I ask Kelly what it’s like to hear Meghan express this.
“I carry, I guess, a lot of guilt,” she says, looking at her sister. “It’s just hard to want to celebrate and feel excited ... when I know that’s exactly what she wants. And where she wants to be going with her life. I feel like I’m stealing that from her.
“Then also ... I have crippling fear, too. So it all kind of —”
“The fear of what?” Meghan asks, interjecting.
“Just the fear of your life not panning out the way you want it to,” Kelly says. “But I think it’s important for us to flip the story in our mind, too. We had this vision for our life, back when we were kids ... but that story is not unfolding. So I think, for me, I’m just trusting that God’s story is better than the story that we imagined.”
Moving on, and making the best of it
Meghan’s not naive anymore.
You can’t tell her, “Oh, don’t worry. It’ll all work out in the end. You’ll find someone!” and expect that to make her feel better. “I mean, I guess because I’ve been waiting for so long, and I kept thinking, ‘It’s gonna happen this year, it’s gonna happen!’ It’s been literally 18 years. There comes a point where you’re just like, ‘OK, well, maybe it won’t happen.’”
But she’s also trying to keep things in perspective.
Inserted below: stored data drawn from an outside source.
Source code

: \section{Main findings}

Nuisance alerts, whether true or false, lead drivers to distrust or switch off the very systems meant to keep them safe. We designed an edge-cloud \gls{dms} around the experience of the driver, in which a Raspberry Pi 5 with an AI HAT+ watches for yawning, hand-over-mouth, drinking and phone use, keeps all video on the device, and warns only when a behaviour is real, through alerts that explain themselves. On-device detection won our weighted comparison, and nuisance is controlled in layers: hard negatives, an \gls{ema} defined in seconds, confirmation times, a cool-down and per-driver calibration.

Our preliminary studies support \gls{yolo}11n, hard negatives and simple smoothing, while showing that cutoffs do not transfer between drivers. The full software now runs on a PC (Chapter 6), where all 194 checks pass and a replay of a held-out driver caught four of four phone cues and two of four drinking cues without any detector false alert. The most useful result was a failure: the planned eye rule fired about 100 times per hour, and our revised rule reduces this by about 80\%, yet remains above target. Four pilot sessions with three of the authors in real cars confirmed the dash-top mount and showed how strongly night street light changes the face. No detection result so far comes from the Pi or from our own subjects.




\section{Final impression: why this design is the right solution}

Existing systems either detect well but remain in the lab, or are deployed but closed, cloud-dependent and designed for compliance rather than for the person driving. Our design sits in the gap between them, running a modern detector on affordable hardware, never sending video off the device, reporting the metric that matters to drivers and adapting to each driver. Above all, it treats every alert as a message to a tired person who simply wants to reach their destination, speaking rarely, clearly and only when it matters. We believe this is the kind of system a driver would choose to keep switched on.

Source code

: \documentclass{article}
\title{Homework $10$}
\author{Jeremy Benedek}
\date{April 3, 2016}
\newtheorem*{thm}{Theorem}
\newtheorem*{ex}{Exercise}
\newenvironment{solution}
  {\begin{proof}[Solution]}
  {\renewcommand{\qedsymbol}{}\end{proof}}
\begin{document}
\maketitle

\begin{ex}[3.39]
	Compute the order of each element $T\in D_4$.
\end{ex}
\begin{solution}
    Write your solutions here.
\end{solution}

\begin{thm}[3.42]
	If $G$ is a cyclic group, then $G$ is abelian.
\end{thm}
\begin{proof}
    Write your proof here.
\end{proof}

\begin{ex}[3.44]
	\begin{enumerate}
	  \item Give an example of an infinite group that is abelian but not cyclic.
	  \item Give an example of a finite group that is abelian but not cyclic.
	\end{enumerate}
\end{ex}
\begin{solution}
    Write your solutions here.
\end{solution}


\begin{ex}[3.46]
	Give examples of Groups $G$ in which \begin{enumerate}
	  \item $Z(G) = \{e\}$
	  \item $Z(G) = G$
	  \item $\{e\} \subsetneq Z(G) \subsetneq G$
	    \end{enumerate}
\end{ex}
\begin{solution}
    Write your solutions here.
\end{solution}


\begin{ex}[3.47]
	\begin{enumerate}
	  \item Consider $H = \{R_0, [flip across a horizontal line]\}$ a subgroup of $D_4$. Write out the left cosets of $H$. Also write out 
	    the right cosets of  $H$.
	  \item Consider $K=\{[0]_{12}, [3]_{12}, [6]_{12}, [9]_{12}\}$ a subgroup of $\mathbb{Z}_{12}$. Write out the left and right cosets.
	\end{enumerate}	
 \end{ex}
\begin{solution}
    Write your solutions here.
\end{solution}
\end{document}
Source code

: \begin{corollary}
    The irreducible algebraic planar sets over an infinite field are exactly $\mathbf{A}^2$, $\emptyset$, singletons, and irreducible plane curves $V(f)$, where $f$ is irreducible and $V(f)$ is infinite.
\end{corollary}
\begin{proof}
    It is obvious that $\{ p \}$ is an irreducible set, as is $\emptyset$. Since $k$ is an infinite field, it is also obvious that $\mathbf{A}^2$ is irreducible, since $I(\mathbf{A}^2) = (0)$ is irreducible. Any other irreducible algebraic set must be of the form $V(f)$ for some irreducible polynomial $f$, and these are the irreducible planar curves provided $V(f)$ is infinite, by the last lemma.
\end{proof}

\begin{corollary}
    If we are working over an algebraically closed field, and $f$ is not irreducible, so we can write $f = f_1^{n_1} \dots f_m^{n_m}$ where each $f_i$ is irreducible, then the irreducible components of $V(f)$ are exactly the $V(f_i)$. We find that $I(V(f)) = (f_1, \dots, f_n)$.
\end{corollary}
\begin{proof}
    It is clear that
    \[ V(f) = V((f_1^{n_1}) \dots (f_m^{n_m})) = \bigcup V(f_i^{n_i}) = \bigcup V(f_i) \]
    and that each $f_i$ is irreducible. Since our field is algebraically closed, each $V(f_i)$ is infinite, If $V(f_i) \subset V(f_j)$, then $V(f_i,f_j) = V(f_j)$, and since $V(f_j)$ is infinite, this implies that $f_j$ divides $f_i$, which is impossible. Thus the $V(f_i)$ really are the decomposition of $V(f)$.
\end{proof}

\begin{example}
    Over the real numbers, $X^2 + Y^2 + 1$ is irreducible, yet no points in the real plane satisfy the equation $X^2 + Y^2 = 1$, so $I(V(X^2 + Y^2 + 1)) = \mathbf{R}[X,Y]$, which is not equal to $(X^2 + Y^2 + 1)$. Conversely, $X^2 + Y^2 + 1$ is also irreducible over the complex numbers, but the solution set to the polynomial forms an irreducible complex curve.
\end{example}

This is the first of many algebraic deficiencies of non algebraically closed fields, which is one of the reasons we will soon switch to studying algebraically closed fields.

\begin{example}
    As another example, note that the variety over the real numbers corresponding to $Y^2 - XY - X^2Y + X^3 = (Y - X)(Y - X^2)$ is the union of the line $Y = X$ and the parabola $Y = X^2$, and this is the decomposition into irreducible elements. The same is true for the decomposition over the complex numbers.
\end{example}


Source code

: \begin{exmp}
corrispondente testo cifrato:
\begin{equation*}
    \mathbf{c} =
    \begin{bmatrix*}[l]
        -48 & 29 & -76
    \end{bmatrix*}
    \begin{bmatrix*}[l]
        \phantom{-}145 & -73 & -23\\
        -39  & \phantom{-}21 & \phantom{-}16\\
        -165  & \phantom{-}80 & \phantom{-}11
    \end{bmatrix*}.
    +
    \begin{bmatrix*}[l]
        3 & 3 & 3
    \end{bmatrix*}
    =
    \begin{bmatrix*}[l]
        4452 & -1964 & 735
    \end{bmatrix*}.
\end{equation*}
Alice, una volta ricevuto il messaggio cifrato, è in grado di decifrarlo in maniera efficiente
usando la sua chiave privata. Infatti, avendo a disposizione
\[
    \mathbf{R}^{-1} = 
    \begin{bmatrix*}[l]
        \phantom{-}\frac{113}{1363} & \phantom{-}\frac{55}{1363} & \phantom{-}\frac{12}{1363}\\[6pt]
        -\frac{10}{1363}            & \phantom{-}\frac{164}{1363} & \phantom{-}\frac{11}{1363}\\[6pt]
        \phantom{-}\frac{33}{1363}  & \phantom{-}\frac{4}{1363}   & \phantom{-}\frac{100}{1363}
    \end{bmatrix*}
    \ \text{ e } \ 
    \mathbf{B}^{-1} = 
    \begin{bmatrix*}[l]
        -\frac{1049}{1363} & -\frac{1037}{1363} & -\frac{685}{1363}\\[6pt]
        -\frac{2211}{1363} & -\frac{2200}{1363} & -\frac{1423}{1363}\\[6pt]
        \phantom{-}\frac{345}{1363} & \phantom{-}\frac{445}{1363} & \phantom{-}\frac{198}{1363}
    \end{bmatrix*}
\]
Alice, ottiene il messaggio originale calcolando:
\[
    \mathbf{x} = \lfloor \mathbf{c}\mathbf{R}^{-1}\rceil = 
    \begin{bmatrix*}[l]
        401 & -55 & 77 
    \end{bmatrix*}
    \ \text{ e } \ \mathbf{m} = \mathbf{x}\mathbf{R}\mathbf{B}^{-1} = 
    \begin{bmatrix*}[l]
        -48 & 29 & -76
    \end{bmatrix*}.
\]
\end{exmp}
“You know, all the stories that you do are about really hard stuff,” she tells me one afternoon. “The woman who went blind. Or people dealing with real tragedies. Cancer. Dying from COVID. Moving over here from another country and someone stealing everything from you.
“I have such a good life and so many people that are amazing in my life.”
So these days, Meghan has been constantly reminding herself that she’s fortunate to have a great family — not just her twin, but also nearby parents, and a brother with a wife and their four children — as well as a huge network of friends and a great group of athletes who she builds up every day and who in turn build her up.
She’s come around to viewing a little separation and independence from her sister as an opportunity for her life to spin off into a new and unexpected direction.
She’s started the process of freezing her eggs. “To protect something I’ve always wanted,” she says. “To protect my future in a sense.”
And when she gets a date, she still allows herself to be excited. To be hopeful.
“You haven’t cried at all this time,” I point out, when I sit down with Kelly and Meghan in September, a couple weeks after a one-on-one with Meghan during which she was in tears almost the whole time.
“Well, it could be because she has a friend that’s setting her up with someone,” Kelly says, laughing. “If you really want to know the truth, honestly. Last time there was no hope, but now there’s like a teeny tiny —”
“Oh my goodness!” Meghan blurts. “See what I have to live with??”
“I mean, if there is a chance of something,” Kelly says, shrugging and flashing a big grin, “then there is a change in her.”
As if on cue, there’s a change in Meghan ... specifically in her face: It turns bright red, her eyes roll, and her mouth curls into a smile — one that, it’s worth noting, is even bigger than her sister’s.